┌────────

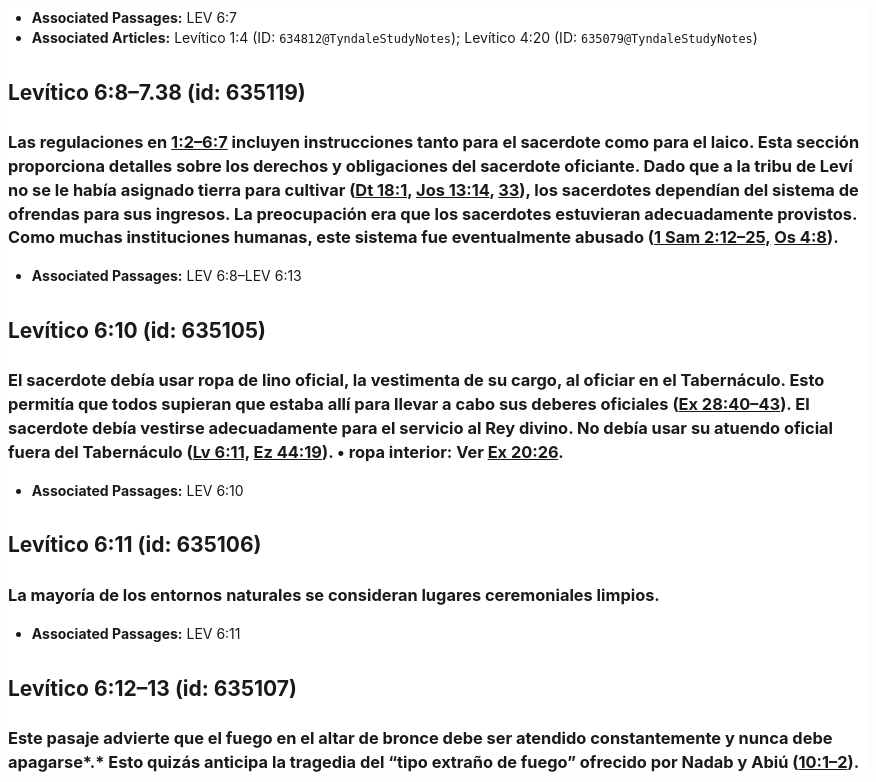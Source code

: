 * **Associated Passages:** LEV 6:7
* **Associated Articles:** Levítico 1:4 (ID: `634812@TyndaleStudyNotes`); Levítico 4:20 (ID: `635079@TyndaleStudyNotes`)

## Levítico 6:8–7.38 (id: 635119)

### Las regulaciones en [1:2–6:7](https://ref.ly/Lev1:2-Lev6:7) incluyen instrucciones tanto para el sacerdote como para el laico. Esta sección proporciona detalles sobre los derechos y obligaciones del sacerdote oficiante. Dado que a la tribu de Leví no se le había asignado tierra para cultivar ([Dt 18:1,](https://ref.ly/Deut18:1) [Jos 13:14](https://ref.ly/Josh13:14), [33](https://ref.ly/Josh13:33)), los sacerdotes dependían del sistema de ofrendas para sus ingresos. La preocupación era que los sacerdotes estuvieran adecuadamente provistos. Como muchas instituciones humanas, este sistema fue eventualmente abusado ([1 Sam 2:12–25,](https://ref.ly/1Sam2:12-1Sam2:25) [Os 4:8](https://ref.ly/Hos4:8)).

* **Associated Passages:** LEV 6:8–LEV 6:13

## Levítico 6:10 (id: 635105)

### El sacerdote debía usar ropa de lino oficial, la vestimenta de su cargo, al oficiar en el Tabernáculo. Esto permitía que todos supieran que estaba allí para llevar a cabo sus deberes oficiales ([Ex 28:40–43](https://ref.ly/Exod28:40-Exod28:43)). El sacerdote debía vestirse adecuadamente para el servicio al Rey divino. No debía usar su atuendo oficial fuera del Tabernáculo ([Lv 6:11,](https://ref.ly/Lev6:11) [Ez 44:19](https://ref.ly/Ezek44:19)). • ropa interior: Ver [Ex 20:26](https://ref.ly/Exod20:26).

* **Associated Passages:** LEV 6:10

## Levítico 6:11 (id: 635106)

### La mayoría de los entornos naturales se consideran lugares ceremoniales limpios.

* **Associated Passages:** LEV 6:11

## Levítico 6:12–13 (id: 635107)

### Este pasaje advierte que el fuego en el altar de bronce debe ser atendido constantemente y nunca debe apagarse*.* Esto quizás anticipa la tragedia del “tipo extraño de fuego” ofrecido por Nadab y Abiú ([10:1–2](https://ref.ly/Lev10:1-Lev10:2)).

└────────

Problem description
Select every line of the material above holding the word "Associated" and copy it.

Written response
: * **Associated Passages:** LEV 6:7
* **Associated Articles:** Levítico 1:4 (ID: `634812@TyndaleStudyNotes`); Levítico 4:20 (ID: `635079@TyndaleStudyNotes`)
* **Associated Passages:** LEV 6:8–LEV 6:13
* **Associated Passages:** LEV 6:10
* **Associated Passages:** LEV 6:11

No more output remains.